[Document images with source code]
::::
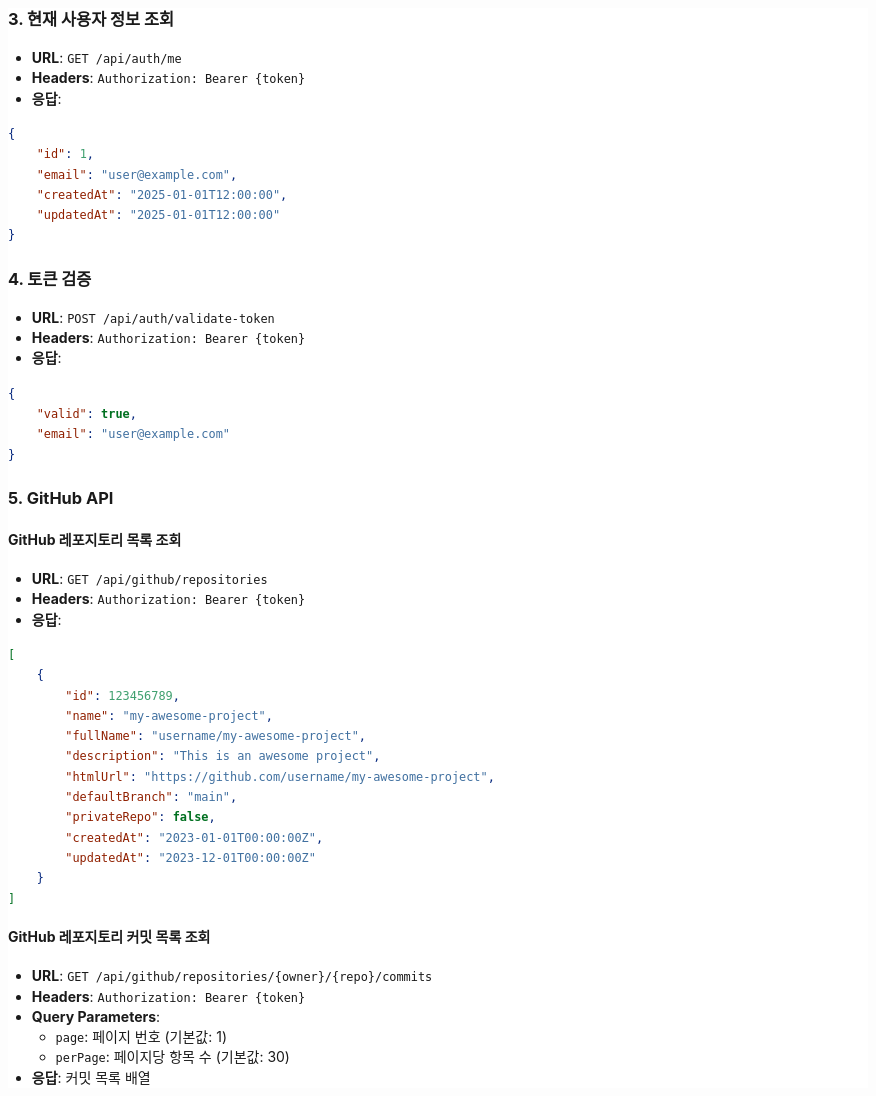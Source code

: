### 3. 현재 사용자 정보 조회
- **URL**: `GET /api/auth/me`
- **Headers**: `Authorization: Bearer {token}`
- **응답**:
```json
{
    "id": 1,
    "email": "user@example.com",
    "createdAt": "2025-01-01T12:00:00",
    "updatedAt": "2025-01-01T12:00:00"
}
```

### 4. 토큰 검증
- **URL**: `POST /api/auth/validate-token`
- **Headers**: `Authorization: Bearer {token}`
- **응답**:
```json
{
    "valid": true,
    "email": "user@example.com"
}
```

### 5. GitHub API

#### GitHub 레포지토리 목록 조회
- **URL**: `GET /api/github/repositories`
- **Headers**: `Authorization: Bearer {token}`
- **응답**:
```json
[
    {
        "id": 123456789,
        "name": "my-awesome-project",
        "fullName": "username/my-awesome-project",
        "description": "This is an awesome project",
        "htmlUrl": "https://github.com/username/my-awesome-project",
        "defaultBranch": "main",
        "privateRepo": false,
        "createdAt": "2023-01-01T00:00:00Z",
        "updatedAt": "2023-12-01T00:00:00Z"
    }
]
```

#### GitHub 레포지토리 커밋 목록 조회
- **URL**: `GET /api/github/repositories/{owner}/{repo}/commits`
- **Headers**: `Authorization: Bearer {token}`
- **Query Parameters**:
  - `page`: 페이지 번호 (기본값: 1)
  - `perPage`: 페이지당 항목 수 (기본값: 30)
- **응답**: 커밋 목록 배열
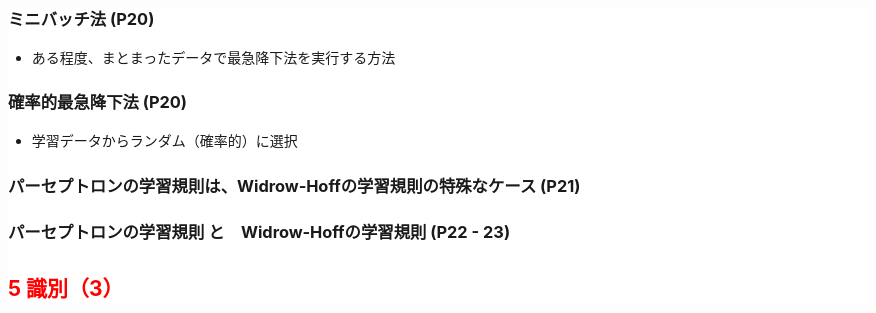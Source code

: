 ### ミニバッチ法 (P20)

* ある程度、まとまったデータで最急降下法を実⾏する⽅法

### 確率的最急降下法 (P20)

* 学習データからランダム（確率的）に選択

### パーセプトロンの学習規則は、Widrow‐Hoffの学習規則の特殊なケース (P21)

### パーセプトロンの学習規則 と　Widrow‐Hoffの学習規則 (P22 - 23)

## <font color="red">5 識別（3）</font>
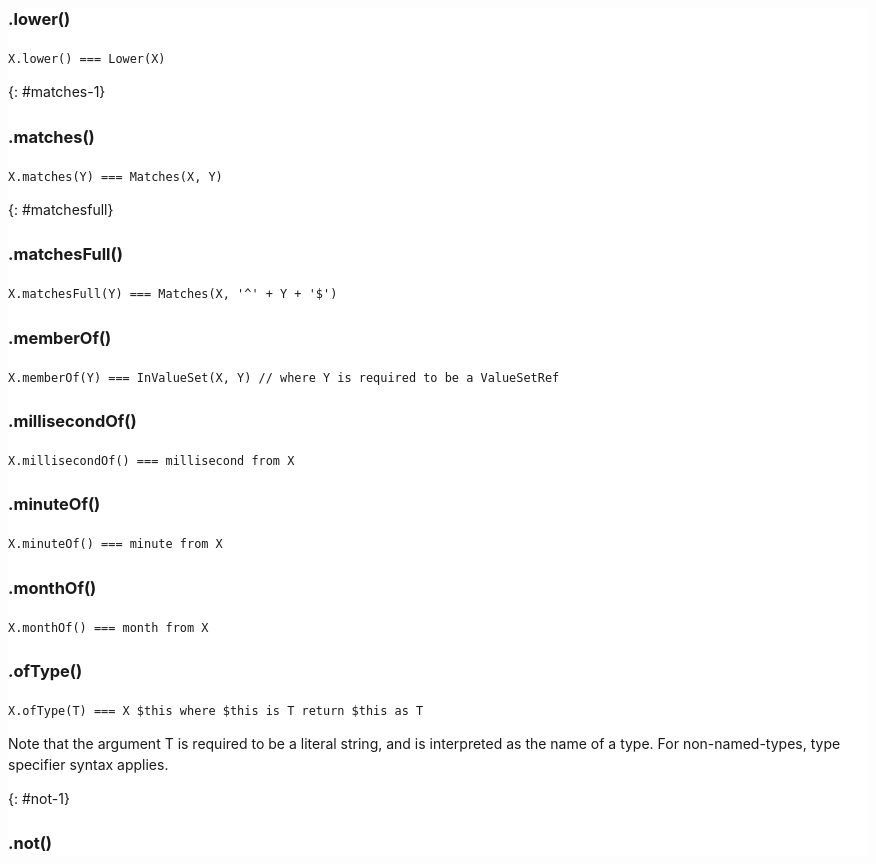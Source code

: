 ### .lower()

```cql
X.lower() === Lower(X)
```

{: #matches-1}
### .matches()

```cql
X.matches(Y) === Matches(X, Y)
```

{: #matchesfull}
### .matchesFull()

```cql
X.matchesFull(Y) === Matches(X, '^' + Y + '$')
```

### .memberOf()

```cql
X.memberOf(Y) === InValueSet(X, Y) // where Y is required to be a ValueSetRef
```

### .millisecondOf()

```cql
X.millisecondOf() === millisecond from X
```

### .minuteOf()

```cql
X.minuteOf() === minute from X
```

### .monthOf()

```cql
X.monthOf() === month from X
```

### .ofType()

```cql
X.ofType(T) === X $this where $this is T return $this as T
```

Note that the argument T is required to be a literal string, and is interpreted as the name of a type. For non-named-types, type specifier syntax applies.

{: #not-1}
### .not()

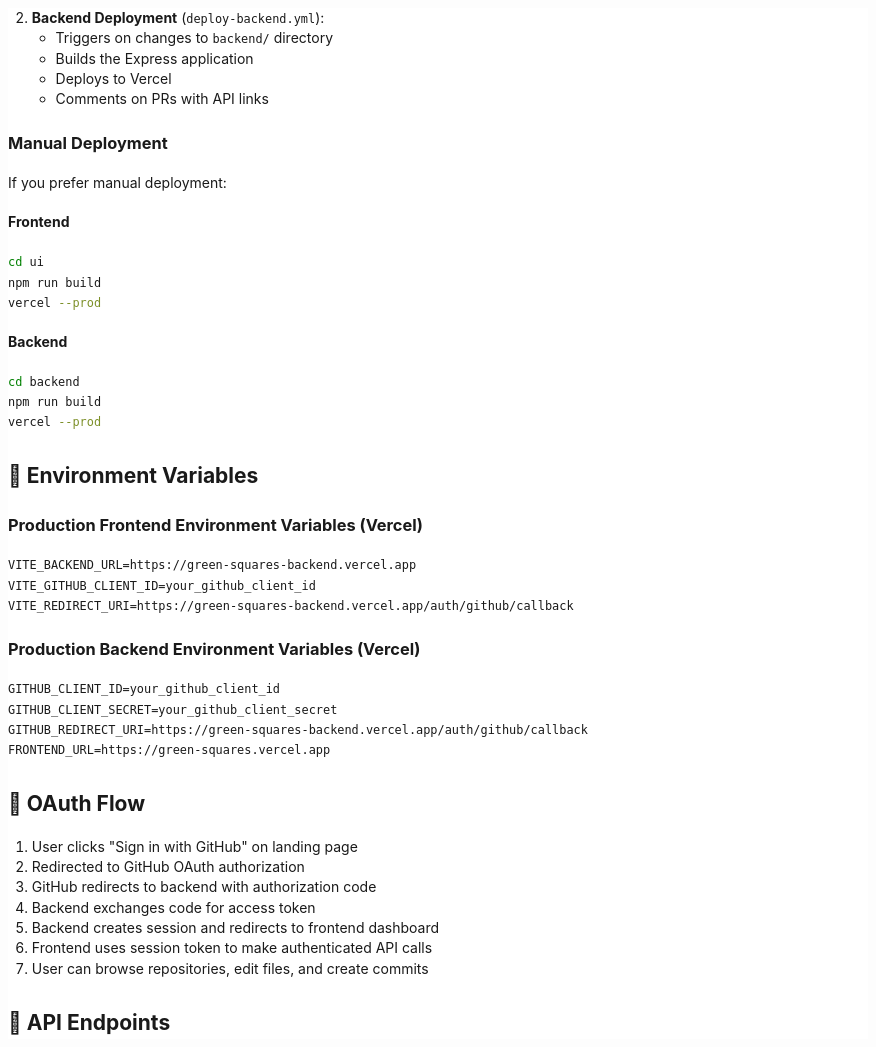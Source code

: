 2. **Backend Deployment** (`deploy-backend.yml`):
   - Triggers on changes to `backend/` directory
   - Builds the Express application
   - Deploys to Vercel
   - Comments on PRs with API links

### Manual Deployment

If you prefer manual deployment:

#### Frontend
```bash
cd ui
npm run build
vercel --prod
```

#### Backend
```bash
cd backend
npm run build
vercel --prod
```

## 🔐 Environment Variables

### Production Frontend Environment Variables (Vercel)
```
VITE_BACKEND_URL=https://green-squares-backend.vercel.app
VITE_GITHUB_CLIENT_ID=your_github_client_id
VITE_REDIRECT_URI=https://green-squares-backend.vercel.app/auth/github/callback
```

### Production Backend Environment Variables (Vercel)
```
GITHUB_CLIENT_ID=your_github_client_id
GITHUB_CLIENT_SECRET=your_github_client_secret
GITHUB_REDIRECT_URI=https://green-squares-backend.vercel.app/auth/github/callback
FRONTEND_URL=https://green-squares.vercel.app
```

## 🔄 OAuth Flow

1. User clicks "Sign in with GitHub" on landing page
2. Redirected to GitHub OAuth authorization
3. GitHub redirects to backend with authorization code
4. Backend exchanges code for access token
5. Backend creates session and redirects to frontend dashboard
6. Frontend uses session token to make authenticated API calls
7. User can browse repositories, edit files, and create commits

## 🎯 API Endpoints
::::
§ **Work request**:
Retype each entry exactly. No pictures.

§ **Exercise result**:
Source code

:### 3. 현재 사용자 정보 조회
- **URL**: `GET /api/auth/me`
- **Headers**: `Authorization: Bearer {token}`
- **응답**:
```json
{
    "id": 1,
    "email": "user@example.com",
    "createdAt": "2025-01-01T12:00:00",
    "updatedAt": "2025-01-01T12:00:00"
}
```

### 4. 토큰 검증
- **URL**: `POST /api/auth/validate-token`
- **Headers**: `Authorization: Bearer {token}`
- **응답**:
```json
{
    "valid": true,
    "email": "user@example.com"
}
```

### 5. GitHub API

#### GitHub 레포지토리 목록 조회
- **URL**: `GET /api/github/repositories`
- **Headers**: `Authorization: Bearer {token}`
- **응답**:
```json
[
    {
        "id": 123456789,
        "name": "my-awesome-project",
        "fullName": "username/my-awesome-project",
        "description": "This is an awesome project",
        "htmlUrl": "https://github.com/username/my-awesome-project",
        "defaultBranch": "main",
        "privateRepo": false,
        "createdAt": "2023-01-01T00:00:00Z",
        "updatedAt": "2023-12-01T00:00:00Z"
    }
]
```

#### GitHub 레포지토리 커밋 목록 조회
- **URL**: `GET /api/github/repositories/{owner}/{repo}/commits`
- **Headers**: `Authorization: Bearer {token}`
- **Query Parameters**:
  - `page`: 페이지 번호 (기본값: 1)
  - `perPage`: 페이지당 항목 수 (기본값: 30)
- **응답**: 커밋 목록 배열
Source code

: ### ミニバッチ法 (P20)

* ある程度、まとまったデータで最急降下法を実⾏する⽅法

### 確率的最急降下法 (P20)

* 学習データからランダム（確率的）に選択

### パーセプトロンの学習規則は、Widrow‐Hoffの学習規則の特殊なケース (P21)

### パーセプトロンの学習規則 と　Widrow‐Hoffの学習規則 (P22 - 23)

## <font color="red">5 識別（3）</font>
Source code

: ### .lower()

```cql
X.lower() === Lower(X)
```

{: #matches-1}
### .matches()

```cql
X.matches(Y) === Matches(X, Y)
```

{: #matchesfull}
### .matchesFull()

```cql
X.matchesFull(Y) === Matches(X, '^' + Y + '$')
```

### .memberOf()

```cql
X.memberOf(Y) === InValueSet(X, Y) // where Y is required to be a ValueSetRef
```

### .millisecondOf()

```cql
X.millisecondOf() === millisecond from X
```

### .minuteOf()

```cql
X.minuteOf() === minute from X
```

### .monthOf()

```cql
X.monthOf() === month from X
```

### .ofType()

```cql
X.ofType(T) === X $this where $this is T return $this as T
```

Note that the argument T is required to be a literal string, and is interpreted as the name of a type. For non-named-types, type specifier syntax applies.

{: #not-1}
### .not()

Source code

: 2. **Backend Deployment** (`deploy-backend.yml`):
   - Triggers on changes to `backend/` directory
   - Builds the Express application
   - Deploys to Vercel
   - Comments on PRs with API links

### Manual Deployment

If you prefer manual deployment:

#### Frontend
```bash
cd ui
npm run build
vercel --prod
```

#### Backend
```bash
cd backend
npm run build
vercel --prod
```

## 🔐 Environment Variables

### Production Frontend Environment Variables (Vercel)
```
VITE_BACKEND_URL=https://green-squares-backend.vercel.app
VITE_GITHUB_CLIENT_ID=your_github_client_id
VITE_REDIRECT_URI=https://green-squares-backend.vercel.app/auth/github/callback
```

### Production Backend Environment Variables (Vercel)
```
GITHUB_CLIENT_ID=your_github_client_id
GITHUB_CLIENT_SECRET=your_github_client_secret
GITHUB_REDIRECT_URI=https://green-squares-backend.vercel.app/auth/github/callback
FRONTEND_URL=https://green-squares.vercel.app
```

## 🔄 OAuth Flow

1. User clicks "Sign in with GitHub" on landing page
2. Redirected to GitHub OAuth authorization
3. GitHub redirects to backend with authorization code
4. Backend exchanges code for access token
5. Backend creates session and redirects to frontend dashboard
6. Frontend uses session token to make authenticated API calls
7. User can browse repositories, edit files, and create commits

## 🎯 API Endpoints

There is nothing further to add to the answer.